Está tudo lá, na crônica “A difícil arte de não escrever”, publicada na coletânea Garotos da fuzarca, de 1986.

Lessa é mesmo um sujeito divertido e abusado, com um jeitão todo peculiar de chegar chutando a santa. Um dia, há 21 anos, ele resolveu se mandar do Bananão, que é como carinhosamente chama esta nossa república. Foi para Londres, trabalhar na BBC. “Uma das coisas que talvez tenham me levado a ficar na Grã-Bretanha esses anos todos é a ausência do assobio”, explica na crônica O assobio. “Nós, brasileiros, assobiamos demais”.

Eram dele os melhores textos d’0 Pasquim, na coluna Gip-gip Nheco-nheco, e na pele, por assim dizer, do impagável Edélsio Tavares, que dava respostas malcriadas aos leitores e assinava algumas das mais engraçadas fotonovelas do hebdomadário, um verdadeiro show de bola. E ouvi-lo no rádio era como escutar o irmão mais velho contar sobre o mundo, sobre a vida em Londres, trazendo saudades de um tempo que não vivemos. De vez em quando ele nos fazia ver como a vida, que deveria ser uma coisa moderadamente miserável, podia chegar a ser horrivelmente engraçada.

Politicamente incorreto – O progresso, porém, acabou interferindo nessa amizade, pois o rádio de ondas curtas ficou impossível de ser sintonizado na cidade grande inundada por antenas de celulares. Ivan Lessa virou meio que um amigo perdido no éter. Mas, felizmente, suas crônicas transmitidas ao longo destes 21 anos pelos amplexos hertzianos ganharam versão impressa e um título: Ivan vê o mundo – crônicas de Londres (Objetiva, 173 págs., R$ 17).

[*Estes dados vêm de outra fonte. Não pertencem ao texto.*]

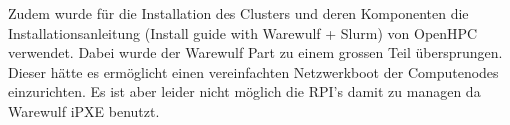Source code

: Zudem wurde für die Installation des Clusters und deren Komponenten die Installationsanleitung (Install guide with Warewulf + Slurm) von OpenHPC verwendet. Dabei wurde der Warewulf Part zu einem grossen Teil übersprungen. Dieser hätte es ermöglicht einen vereinfachten Netzwerkboot der Computenodes einzurichten. Es ist aber leider nicht möglich die RPI's damit zu managen da Warewulf iPXE benutzt.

É uma cartilha de humor. Politicamente incorreta, é claro. Com a beleza, a lucidez e a ironia da sua prosa, Lessa continua metendo o pau no Bananão enquanto nos fala das cidades que visitou, dos sonhos, lembranças e amizades, da solidão, de futebol – a prosa lessiana não seria a mesma sem as metáforas futebolísticas. São 42 crônicas, a coisa mais saborosa que poderia existir na língua portuguesa, uma orgia linguística incomparável, como diria o Millôr Fernandes. Leitura que pega na veia. Você gosta logo de primeira, feito sexo. E fica querendo mais. Mais páginas. Mais Ivan Lessa. É isso: Ivan vicia.